Но всё-таки самой главной жутью горьковского «Детства» были поучения Вани Цыганка, как лучше вести себя во время порки: «Коли он сечет с навеса, просто сверху кладет лозу, – ну тут лежи спокойно, мягко, а ежели он с оттяжкой сечет, – ударит, да к себе тянет лозину, чтобы кожу снять, – так и ты виляй телом к нему, за лозой, понимаешь? Это легче!». И именно эта сцена открыто показана на сцене: голый герой Куамбаева следует практическому совету Цыганка в энергичной пластике одержимости.
Может быть, Саша Пушкин и Лёвушка Толстой потому и выросли свободными людьми, что им в детстве не пришлось ложиться под розги?
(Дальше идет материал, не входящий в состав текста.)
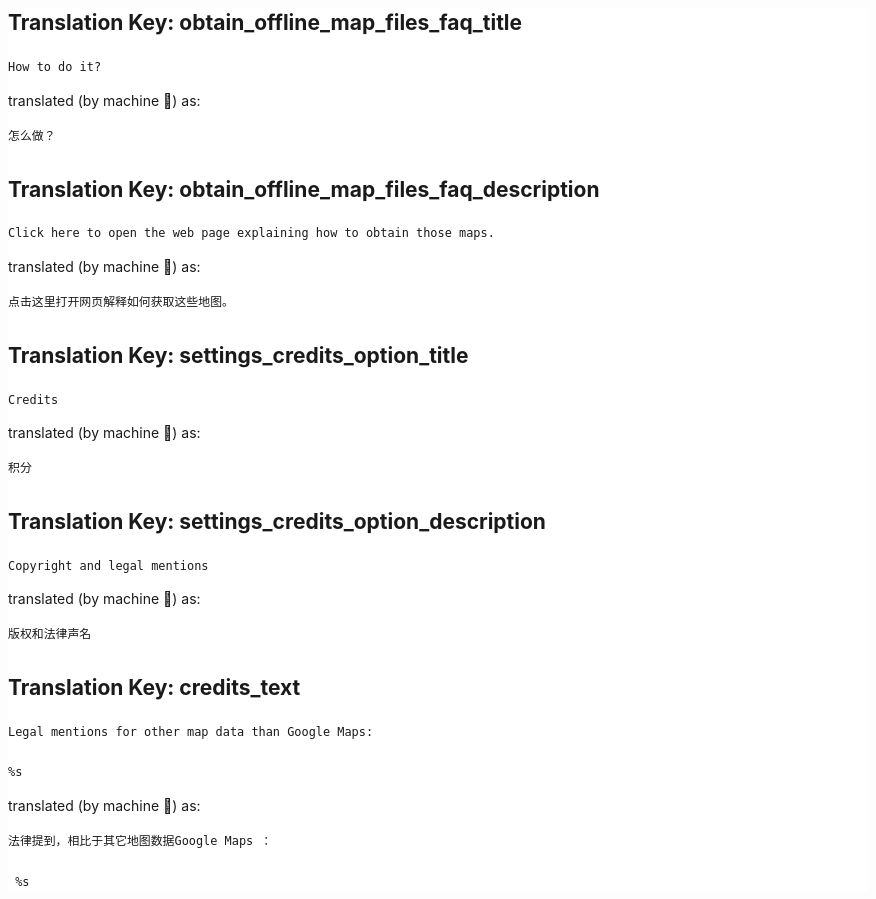 
## Translation Key: obtain_offline_map_files_faq_title
```
How to do it?
```
translated (by machine 🤖) as:
```
怎么做？
```


## Translation Key: obtain_offline_map_files_faq_description
```
Click here to open the web page explaining how to obtain those maps.
```
translated (by machine 🤖) as:
```
点击这里打开网页解释如何获取这些地图。
```


## Translation Key: settings_credits_option_title
```
Credits
```
translated (by machine 🤖) as:
```
积分
```


## Translation Key: settings_credits_option_description
```
Copyright and legal mentions
```
translated (by machine 🤖) as:
```
版权和法律声名
```


## Translation Key: credits_text
```
Legal mentions for other map data than Google Maps:

%s
```
translated (by machine 🤖) as:
```
法律提到，相比于其它地图数据Google Maps ： 
 
 %s
```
В сцене пожара в мастерской сам воздух кажется горячим, жгучим, выжженным. Дыхание актёров затруднено, каждое физически лёгкое и свободное движение читается как тяжёлое. Кажется, что в выразительном языке Анны Щеклеиной есть не только лексика, но и, если можно так выразиться, фонетика, в которой много шипящих и свистящих.
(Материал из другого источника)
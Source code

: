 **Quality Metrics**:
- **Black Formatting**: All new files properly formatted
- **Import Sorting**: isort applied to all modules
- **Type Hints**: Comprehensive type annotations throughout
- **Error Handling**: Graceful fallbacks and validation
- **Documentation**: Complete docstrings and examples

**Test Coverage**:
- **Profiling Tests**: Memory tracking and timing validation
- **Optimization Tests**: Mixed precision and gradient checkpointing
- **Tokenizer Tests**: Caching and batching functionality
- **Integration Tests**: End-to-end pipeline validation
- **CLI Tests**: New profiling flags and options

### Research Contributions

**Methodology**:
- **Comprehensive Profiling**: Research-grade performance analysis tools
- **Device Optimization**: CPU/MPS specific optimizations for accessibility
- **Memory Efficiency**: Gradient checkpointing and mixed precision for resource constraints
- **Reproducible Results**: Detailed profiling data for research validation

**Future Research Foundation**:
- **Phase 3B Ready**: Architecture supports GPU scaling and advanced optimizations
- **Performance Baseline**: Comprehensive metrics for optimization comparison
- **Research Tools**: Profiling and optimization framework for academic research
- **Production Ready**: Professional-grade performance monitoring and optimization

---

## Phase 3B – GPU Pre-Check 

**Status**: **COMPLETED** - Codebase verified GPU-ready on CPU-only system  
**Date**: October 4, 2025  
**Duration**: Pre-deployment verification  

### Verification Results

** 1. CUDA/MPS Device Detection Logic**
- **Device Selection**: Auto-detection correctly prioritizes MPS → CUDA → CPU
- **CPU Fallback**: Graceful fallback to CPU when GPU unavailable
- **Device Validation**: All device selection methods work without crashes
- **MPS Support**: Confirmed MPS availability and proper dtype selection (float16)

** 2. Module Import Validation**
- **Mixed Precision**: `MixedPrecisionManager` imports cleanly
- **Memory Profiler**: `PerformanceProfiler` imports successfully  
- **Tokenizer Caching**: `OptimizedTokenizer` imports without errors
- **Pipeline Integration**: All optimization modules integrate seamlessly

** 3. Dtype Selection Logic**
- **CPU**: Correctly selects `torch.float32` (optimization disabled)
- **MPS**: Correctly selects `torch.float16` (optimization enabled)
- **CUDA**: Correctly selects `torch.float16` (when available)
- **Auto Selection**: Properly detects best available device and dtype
Непредсказуемое и тесно живущее семейство Кашириных гудит и кусается, как пчёлы в улье, но каждый даёт герою какие-то новые знания, ощущения, опыт. Опыт этот, в основном, болезненный. И если именно в детстве формируется «лицо души», то в спектакле это мунковский «Крик» с перекошенным ртом. Нужны ли были Алёше эти знания и умения – вопрос, но он научился извлекать из него пользу – остаться Пешковым, не Кашириным: «Точно мне содрали кожу с сердца, оно стало невыносимо чутким ко всякой обиде и боли, своей и чужой».
В постановке множество слоёв. Отталкиваясь от текста Горького, хореограф вместе с артистами предпринимает долгую экспедицию в глубины человеческой души, исследуя выброс кипящей магмы и доходя до самого её твёрдого ядра. В исполнении невероятно техничных танцовщиков звучат общечеловеческие темы: жизни и смерти, любви и боли, радости и горя, близости и одиночества.

Простроенная хореографом пластика кажется спонтанной, поскольку каждое движение выращено изнутри танцовщика и опирается на его собственный эмоциональный, интеллектуальный и телесный опыт. Артисты «Провинциальных танцев» танцуют так неистово, так яростно, будто делают это в последний раз. Невольно поражаешься их смелости и откровенности.
«Улей» – глубокая, тяжёлая и созданная вещь, но зрители оказались готовы к такому непростому разговору. В горьковской повести оказывается вывернутой наизнанку одна душа писателя. В постановке – каждая. И зрительный зал резонирует в ответ, переворачивая собственные души.

Финал «Улья» парадоксален. Если в начале спектакля к могиле отца приносили землистые верёвки, то к могиле матери несут яркие разноцветные одежды. Ни в чём не знающие удержу артисты и здесь остановиться не могут, и вскоре вся сцена усеяна яркими тряпками. Через красильню артисты – а за ними и зрители – выныривают из серого мира горьковского «Детства» в своё собственное, где у каждого был свой травмирующий опыт: свои горькие открытия и сладкие прозрения. Под музыку и перебивающие друг друга истории, артисты в нелепых нарядах танцуют, а бывший Дед примеряет костюмы – один смешнее другого. В какой-то момент на его голове оказывается даже кокошник с жемчугами…
Все мы немного Каширины: «Правил у нас много, а правды нет». Но осознание – путь к избавлению: и хорошо было бы пройти этот путь со смехом.